* **What to work on**
The records that follow are to be repeated exactly, with no pictures carried over.

* **Data extracts**
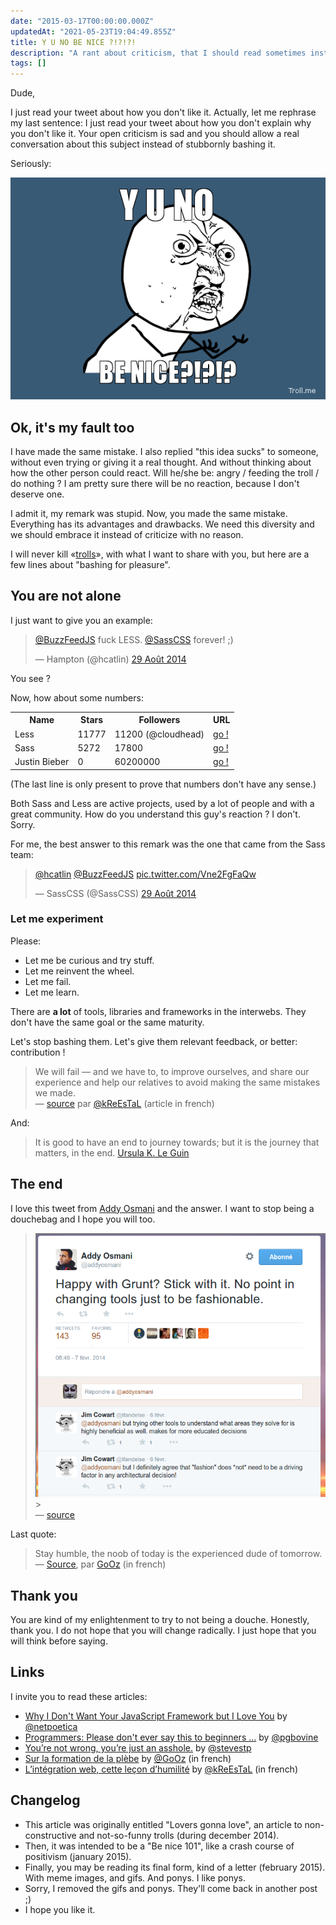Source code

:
 ```yaml
---
date: "2015-03-17T00:00:00.000Z"
updatedAt: "2021-05-23T19:04:49.855Z"
title: Y U NO BE NICE ?!?!?!
description: "A rant about criticism, that I should read sometimes instead of being stupid."
tags: []
---
```


Dude,

I just read your tweet about how you don't like it. Actually, let me rephrase my last sentence: I just read your tweet about how you don't explain why you don't like it. Your open criticism is sad and you should allow a real conversation about this subject instead of stubbornly bashing it.

Seriously:

![y-u-no-be-nice](../../../public/assets/contentful/1cMDmQYOsEFpb4eyfOrXXa/fcf9cbb38a6f7429164201e95e2d4a55/y-u-no-be-nice.jpg)

## Ok, it's my fault too

I have made the same mistake. I also replied "this idea sucks" to someone, without even trying or giving it a real thought. And without thinking about how the other person could react. Will he/she be: angry / feeding the troll / do nothing ? I am pretty sure there will be no reaction, because I don't deserve one.

I admit it, my remark was stupid. Now, you made the same mistake. Everything has its advantages and drawbacks. We need this diversity and we should embrace it instead of criticize with no reason.

I will never kill «[trolls](<https://fr.wikipedia.org/wiki/Troll_(Internet)>)», with what I want to share with you, but here are a few lines about "bashing for pleasure".

## You are not alone

I just want to give you an example:

<blockquote class="twitter-tweet" lang="fr"><p><a href="https://twitter.com/BuzzFeedJS">@BuzzFeedJS</a> fuck LESS. <a href="https://twitter.com/SassCSS">@SassCSS</a> forever! ;)</p>&mdash; Hampton (@hcatlin) <a href="https://twitter.com/hcatlin/status/505486099226304512">29 Août 2014</a></blockquote>

You see ?

Now, how about some numbers:

<table>
  <tr>
    <th>Name</th>
    <th>Stars</th>
    <th>Followers</th>
    <th>URL</th>
  </tr>
  <tr>
    <td>Less</td>
    <td>11777</td>
    <td>11200 (@cloudhead)</td>
    <td><a href="http://lesscss.org/">go !</a></td>
  </tr>
  <tr>
    <td>Sass</td>
    <td>5272</td>
    <td>17800</td>
    <td><a href="http://sass-lang.com/">go !</a></td>
  </tr>
  <tr>
    <td>Justin Bieber</td>
    <td>0</td>
    <td>60200000</td>
    <td><a href="https://www.youtube.com/watch?v=dQw4w9WgXcQ">go !</a></td>
  </tr>
</table>

(The last line is only present to prove that numbers don't have any sense.)

Both Sass and Less are active projects, used by a lot of people and with a great community. How do you understand this guy's reaction ? I don't. Sorry.

For me, the best answer to this remark was the one that came from the Sass team:

<blockquote class="twitter-tweet" lang="fr"><p><a href="https://twitter.com/hcatlin">@hcatlin</a> <a href="https://twitter.com/BuzzFeedJS">@BuzzFeedJS</a> <a href="http://t.co/Vne2FgFaQw">pic.twitter.com/Vne2FgFaQw</a></p>&mdash; SassCSS (@SassCSS) <a href="https://twitter.com/SassCSS/status/505487174569963520">29 Août 2014</a></blockquote>

### Let me experiment

Please:

- Let me be curious and try stuff.
- Let me reinvent the wheel.
- Let me fail.
- Let me learn.

There are **a lot** of tools, libraries and frameworks in the interwebs. They don't have the same goal or the same maturity.

Let's stop bashing them.
Let's give them relevant feedback, or better: contribution !

> We will fail &mdash; and we have to, to improve ourselves, and share our experience and help our relatives to avoid making the same mistakes we made.<br>&mdash; [source](http://www.lesintegristes.net/2013/03/19/integration-web-humilite/) par [@kReEsTaL](https://twitter.com/kreestal) (article in french)

And:

> It is good to have an end to journey towards; but it is the journey that matters, in the end. [Ursula K. Le Guin](http://en.wikiquote.org/wiki/Ursula_K._Le_Guin)

## The end

I love this tweet from [Addy Osmani](http://addyosmani.com/) and the answer. I want to stop being a douchebag and I hope you will too.

> ![stick-grunt-1](../../../public/assets/contentful/1epygrjtCPhujFOMKf01X1/9f1e89e4c7f354449294192337c6b588/stick-grunt-1.png) > <br>&mdash; [source](https://twitter.com/addyosmani/status/431575503615442945)

Last quote:

> Stay humble, the noob of today is the experienced dude of tomorrow.<br>&mdash; [Source](http://blog.foojin.com/2014/11/10/f/), par [GoOz](http://twitter.com/GoOz) (in french)

## Thank you

You are kind of my enlightenment to try to not being a douche. Honestly, thank you.
I do not hope that you will change radically. I just hope that you will think before saying.

## Links

I invite you to read these articles:

- [Why I Don't Want Your JavaScript Framework but I Love You](http://netpoetica.com/why-i-dont-want-your-javascript-framework-but-i-love-you/) by [@netpoetica](http://twitter.com/netpoetica)
- [Programmers: Please don't ever say this to beginners ...](http://pgbovine.net/programmers-talking-to-beginners.htm) by [@pgbovine](https://twitter.com/pgbovine)
- [You’re not wrong, you’re just an asshole.](https://medium.com/@stevestp/youre-not-wrong-youre-just-an-asshole-9bc9a7dfbc93) by [@stevestp](https://twitter.com/@stevestp)
- [Sur la formation de la plèbe](http://blog.foojin.com/2014/11/10/f/) by [@GoOz](http://twitter.com/GoOz) (in french)
- [L’intégration web, cette leçon d’humilité](http://www.lesintegristes.net/2013/03/19/integration-web-humilite/) by [@kReEsTaL](https://twitter.com/kreestal) (in french)

## Changelog

- This article was originally entitled "Lovers gonna love", an article to non-constructive and not-so-funny trolls (during december 2014).
- Then, it was intended to be a "Be nice 101", like a crash course of positivism (january 2015).
- Finally, you may be reading its final form, kind of a letter (february 2015). With
  meme images, and gifs. And ponys. I like ponys.
- Sorry, I removed the gifs and ponys. They'll come back in another post ;)
- I hope you like it.

<script async src="//platform.twitter.com/widgets.js" charset="utf-8"></script>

* **Exercise result**
Source code

:
 ```yaml
---
date: "2015-03-17T00:00:00.000Z"
updatedAt: "2021-05-23T19:04:49.855Z"
title: Y U NO BE NICE ?!?!?!
description: "A rant about criticism, that I should read sometimes instead of being stupid."
tags: []
---
```


Dude,

I just read your tweet about how you don't like it. Actually, let me rephrase my last sentence: I just read your tweet about how you don't explain why you don't like it. Your open criticism is sad and you should allow a real conversation about this subject instead of stubbornly bashing it.

Seriously:

![y-u-no-be-nice](../../../public/assets/contentful/1cMDmQYOsEFpb4eyfOrXXa/fcf9cbb38a6f7429164201e95e2d4a55/y-u-no-be-nice.jpg)

## Ok, it's my fault too

I have made the same mistake. I also replied "this idea sucks" to someone, without even trying or giving it a real thought. And without thinking about how the other person could react. Will he/she be: angry / feeding the troll / do nothing ? I am pretty sure there will be no reaction, because I don't deserve one.

I admit it, my remark was stupid. Now, you made the same mistake. Everything has its advantages and drawbacks. We need this diversity and we should embrace it instead of criticize with no reason.

I will never kill «[trolls](<https://fr.wikipedia.org/wiki/Troll_(Internet)>)», with what I want to share with you, but here are a few lines about "bashing for pleasure".

## You are not alone

I just want to give you an example:

<blockquote class="twitter-tweet" lang="fr"><p><a href="https://twitter.com/BuzzFeedJS">@BuzzFeedJS</a> fuck LESS. <a href="https://twitter.com/SassCSS">@SassCSS</a> forever! ;)</p>&mdash; Hampton (@hcatlin) <a href="https://twitter.com/hcatlin/status/505486099226304512">29 Août 2014</a></blockquote>

You see ?

Now, how about some numbers:

<table>
  <tr>
    <th>Name</th>
    <th>Stars</th>
    <th>Followers</th>
    <th>URL</th>
  </tr>
  <tr>
    <td>Less</td>
    <td>11777</td>
    <td>11200 (@cloudhead)</td>
    <td><a href="http://lesscss.org/">go !</a></td>
  </tr>
  <tr>
    <td>Sass</td>
    <td>5272</td>
    <td>17800</td>
    <td><a href="http://sass-lang.com/">go !</a></td>
  </tr>
  <tr>
    <td>Justin Bieber</td>
    <td>0</td>
    <td>60200000</td>
    <td><a href="https://www.youtube.com/watch?v=dQw4w9WgXcQ">go !</a></td>
  </tr>
</table>

(The last line is only present to prove that numbers don't have any sense.)

Both Sass and Less are active projects, used by a lot of people and with a great community. How do you understand this guy's reaction ? I don't. Sorry.

For me, the best answer to this remark was the one that came from the Sass team:

<blockquote class="twitter-tweet" lang="fr"><p><a href="https://twitter.com/hcatlin">@hcatlin</a> <a href="https://twitter.com/BuzzFeedJS">@BuzzFeedJS</a> <a href="http://t.co/Vne2FgFaQw">pic.twitter.com/Vne2FgFaQw</a></p>&mdash; SassCSS (@SassCSS) <a href="https://twitter.com/SassCSS/status/505487174569963520">29 Août 2014</a></blockquote>

### Let me experiment

Please:

- Let me be curious and try stuff.
- Let me reinvent the wheel.
- Let me fail.
- Let me learn.

There are **a lot** of tools, libraries and frameworks in the interwebs. They don't have the same goal or the same maturity.

Let's stop bashing them.
Let's give them relevant feedback, or better: contribution !

> We will fail &mdash; and we have to, to improve ourselves, and share our experience and help our relatives to avoid making the same mistakes we made.<br>&mdash; [source](http://www.lesintegristes.net/2013/03/19/integration-web-humilite/) par [@kReEsTaL](https://twitter.com/kreestal) (article in french)

And:

> It is good to have an end to journey towards; but it is the journey that matters, in the end. [Ursula K. Le Guin](http://en.wikiquote.org/wiki/Ursula_K._Le_Guin)

## The end

I love this tweet from [Addy Osmani](http://addyosmani.com/) and the answer. I want to stop being a douchebag and I hope you will too.

> ![stick-grunt-1](../../../public/assets/contentful/1epygrjtCPhujFOMKf01X1/9f1e89e4c7f354449294192337c6b588/stick-grunt-1.png) > <br>&mdash; [source](https://twitter.com/addyosmani/status/431575503615442945)

Last quote:

> Stay humble, the noob of today is the experienced dude of tomorrow.<br>&mdash; [Source](http://blog.foojin.com/2014/11/10/f/), par [GoOz](http://twitter.com/GoOz) (in french)

## Thank you

You are kind of my enlightenment to try to not being a douche. Honestly, thank you.
I do not hope that you will change radically. I just hope that you will think before saying.

## Links

I invite you to read these articles:

- [Why I Don't Want Your JavaScript Framework but I Love You](http://netpoetica.com/why-i-dont-want-your-javascript-framework-but-i-love-you/) by [@netpoetica](http://twitter.com/netpoetica)
- [Programmers: Please don't ever say this to beginners ...](http://pgbovine.net/programmers-talking-to-beginners.htm) by [@pgbovine](https://twitter.com/pgbovine)
- [You’re not wrong, you’re just an asshole.](https://medium.com/@stevestp/youre-not-wrong-youre-just-an-asshole-9bc9a7dfbc93) by [@stevestp](https://twitter.com/@stevestp)
- [Sur la formation de la plèbe](http://blog.foojin.com/2014/11/10/f/) by [@GoOz](http://twitter.com/GoOz) (in french)
- [L’intégration web, cette leçon d’humilité](http://www.lesintegristes.net/2013/03/19/integration-web-humilite/) by [@kReEsTaL](https://twitter.com/kreestal) (in french)

## Changelog

- This article was originally entitled "Lovers gonna love", an article to non-constructive and not-so-funny trolls (during december 2014).
- Then, it was intended to be a "Be nice 101", like a crash course of positivism (january 2015).
- Finally, you may be reading its final form, kind of a letter (february 2015). With
  meme images, and gifs. And ponys. I like ponys.
- Sorry, I removed the gifs and ponys. They'll come back in another post ;)
- I hope you like it.

<script async src="//platform.twitter.com/widgets.js" charset="utf-8"></script>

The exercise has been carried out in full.